How to complete this task:
Using the entries that follow, write out the line containing "This mask is", the line containing "The model is trained to minimize", and every line between them, exactly and nothing else.
***
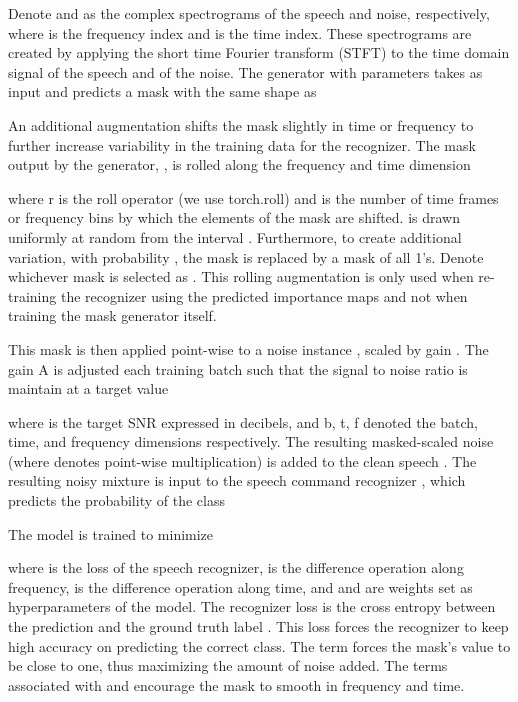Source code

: \documentclass{article}
\begin{document}
Denote  and  as the complex spectrograms of the speech and noise, respectively, where  is the frequency index and  is the time index. These spectrograms are created by applying the short time Fourier transform (STFT) to the time domain signal  of the speech and  of the noise. The generator  with parameters  takes  as input and predicts a mask  with the same shape as 



An additional augmentation shifts the mask slightly in time or frequency to further increase variability in the training data for the recognizer. The mask output by the generator, , is rolled along the frequency and time dimension 

where r is the roll operator (we use torch.roll) and  is the number of time frames or frequency bins by which the elements of the mask are shifted.  is drawn uniformly at random from the interval . 
Furthermore, to create additional variation, with probability , the mask  is replaced by a mask of all 1's. Denote whichever mask is selected as .
This rolling augmentation is only used when re-training the recognizer using the predicted importance maps and not when training the mask generator itself.



This mask is then applied point-wise to a noise instance , scaled by gain . 
The gain A is adjusted each training batch such that the signal to noise ratio is maintain at a target value

where  is the target SNR expressed in decibels, and b, t, f denoted the batch, time, and frequency dimensions respectively. The resulting masked-scaled noise  (where  denotes point-wise multiplication) is added to the clean speech . The resulting noisy mixture is input to the speech command recognizer , which predicts the probability of the class 





The model is trained to minimize

where  is the loss of the speech recognizer,  is the difference operation along frequency,  is the difference operation along time, and  and  are weights set as hyperparameters of the model. The recognizer loss is the cross entropy between the prediction  and the ground truth label . This loss forces the recognizer to keep high accuracy on predicting the correct class. The  term forces the mask's value to be close to one, thus maximizing the amount of noise added. The terms associated with  and  encourage the mask to smooth in frequency and time. 
\end{document}
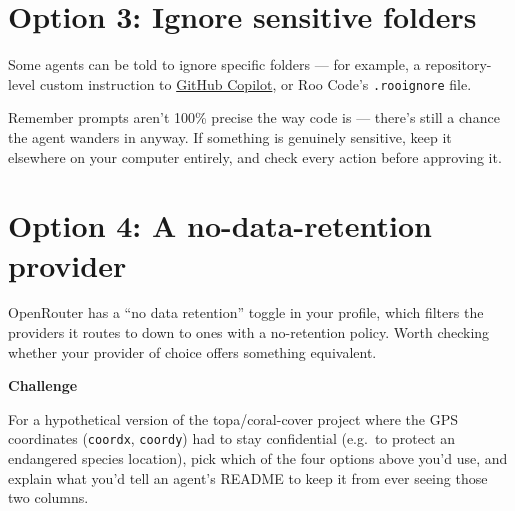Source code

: \documentclass[
  letterpaper,
  DIV=11,
  numbers=noendperiod]{scrreprt}
\begin{document}
\section{Option 3: Ignore sensitive
folders}\label{option-3-ignore-sensitive-folders}

Some agents can be told to ignore specific folders --- for example, a
repository-level custom instruction to
\href{https://docs.github.com/en/copilot/customizing-copilot/adding-repository-custom-instructions-for-github-copilot}{GitHub
Copilot}, or Roo Code's \texttt{.rooignore} file.

Remember prompts aren't 100\% precise the way code is --- there's still
a chance the agent wanders in anyway. If something is genuinely
sensitive, keep it elsewhere on your computer entirely, and check every
action before approving it.

\section{Option 4: A no-data-retention
provider}\label{option-4-a-no-data-retention-provider}

OpenRouter has a ``no data retention'' toggle in your profile, which
filters the providers it routes to down to ones with a no-retention
policy. Worth checking whether your provider of choice offers something
equivalent.

\begin{tcolorbox}[enhanced jigsaw, toprule=.15mm, rightrule=.15mm, left=2mm, leftrule=.75mm, breakable, opacityback=0, arc=.35mm, colframe=quarto-callout-important-color-frame, bottomrule=.15mm, colback=white]
\begin{minipage}[t]{5.5mm}
\textcolor{quarto-callout-important-color}{\faExclamation}
\end{minipage}%
\begin{minipage}[t]{\textwidth - 5.5mm}

\vspace{-3mm}\textbf{Challenge}\vspace{3mm}

For a hypothetical version of the topa/coral-cover project where the GPS
coordinates (\texttt{coordx}, \texttt{coordy}) had to stay confidential
(e.g.~to protect an endangered species location), pick which of the four
options above you'd use, and explain what you'd tell an agent's README
to keep it from ever seeing those two columns.

\end{minipage}%
\end{tcolorbox}
\end{document}
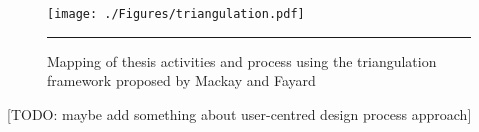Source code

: \begin{figure}[htbp]
	\centering
		\texttt{[image: ./Figures/triangulation.pdf]}
		\rule{35em}{0.5pt}
	\caption[Triangulation]{Mapping of thesis activities and process using the triangulation framework proposed by Mackay and Fayard \cite{mackay_hci_1997}}
	\label{fig:triangulation}
\end{figure}

[TODO: maybe add something about user-centred design process approach]

















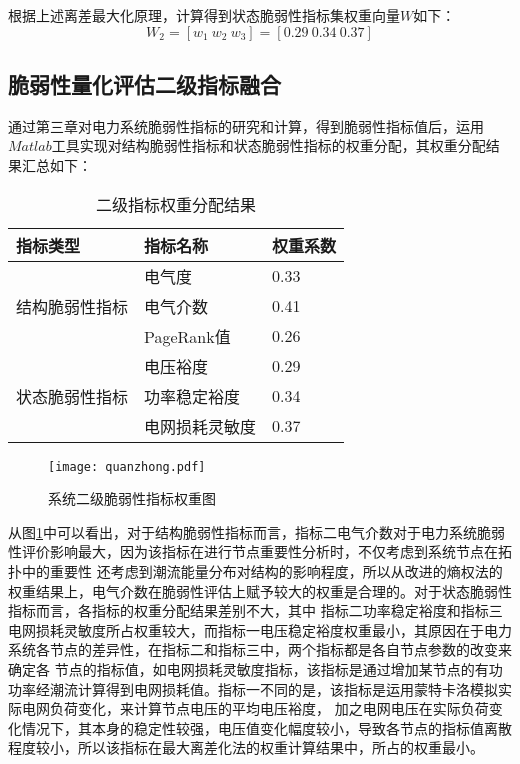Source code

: 根据上述离差最大化原理，计算得到状态脆弱性指标集权重向量$W$如下：
\begin{equation}
  \label{equ:chap4:quanzhong2}
    W_2 = \left[w_{1}\ w_{2}\ w_{3}\right]=[0.29\ 0.34\ 0.37]
    \end{equation}


\subsection{脆弱性量化评估二级指标融合}
\label{sec:2ndIndexMerge}

通过第三章对电力系统脆弱性指标的研究和计算，得到脆弱性指标值后，运用$Matlab$工具实现对结构脆弱性指标和状态脆弱性指标的权重分配，其权重分配结果汇总如下：
\begin{table}[htb]
  \centering
  \caption{二级指标权重分配结果}
  \label{tab:quanzhong3}
    \begin{tabular}{C{3.5cm}C{3.5cm}C{3.5cm}}
      \toprule
      指标类型 & 指标名称 & 权重系数 \\
      \midrule
                    & 电气度  &  0.33 \\
      结构脆弱性指标 & 电气介数 & 0.41 \\
                    & PageRank值 & 0.26 \\
                    & 电压裕度  &  0.29 \\
      状态脆弱性指标 & 功率稳定裕度 & 0.34 \\
                    & 电网损耗灵敏度 & 0.37 \\ 
      \bottomrule
    \end{tabular}
\end{table}

\begin{figure}[H] %
  \centering
  \texttt{[image: quanzhong.pdf]}
  \caption{系统二级脆弱性指标权重图}
  \label{fig:quanzhong}
\end{figure}

从图\ref{fig:quanzhong}中可以看出，对于结构脆弱性指标而言，指标二电气介数对于电力系统脆弱性评价影响最大，因为该指标在进行节点重要性分析时，不仅考虑到系统节点在拓扑中的重要性
还考虑到潮流能量分布对结构的影响程度，所以从改进的熵权法的权重结果上，电气介数在脆弱性评估上赋予较大的权重是合理的。对于状态脆弱性指标而言，各指标的权重分配结果差别不大，其中
指标二功率稳定裕度和指标三电网损耗灵敏度所占权重较大，而指标一电压稳定裕度权重最小，其原因在于电力系统各节点的差异性，在指标二和指标三中，两个指标都是各自节点参数的改变来确定各
节点的指标值，如电网损耗灵敏度指标，该指标是通过增加某节点的有功功率经潮流计算得到电网损耗值。指标一不同的是，该指标是运用蒙特卡洛模拟实际电网负荷变化，来计算节点电压的平均电压裕度，
加之电网电压在实际负荷变化情况下，其本身的稳定性较强，电压值变化幅度较小，导致各节点的指标值离散程度较小，所以该指标在最大离差化法的权重计算结果中，所占的权重最小。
***
Response area:
This mask is then applied point-wise to a noise instance , scaled by gain . 
The gain A is adjusted each training batch such that the signal to noise ratio is maintain at a target value

where  is the target SNR expressed in decibels, and b, t, f denoted the batch, time, and frequency dimensions respectively. The resulting masked-scaled noise  (where  denotes point-wise multiplication) is added to the clean speech . The resulting noisy mixture is input to the speech command recognizer , which predicts the probability of the class 





The model is trained to minimize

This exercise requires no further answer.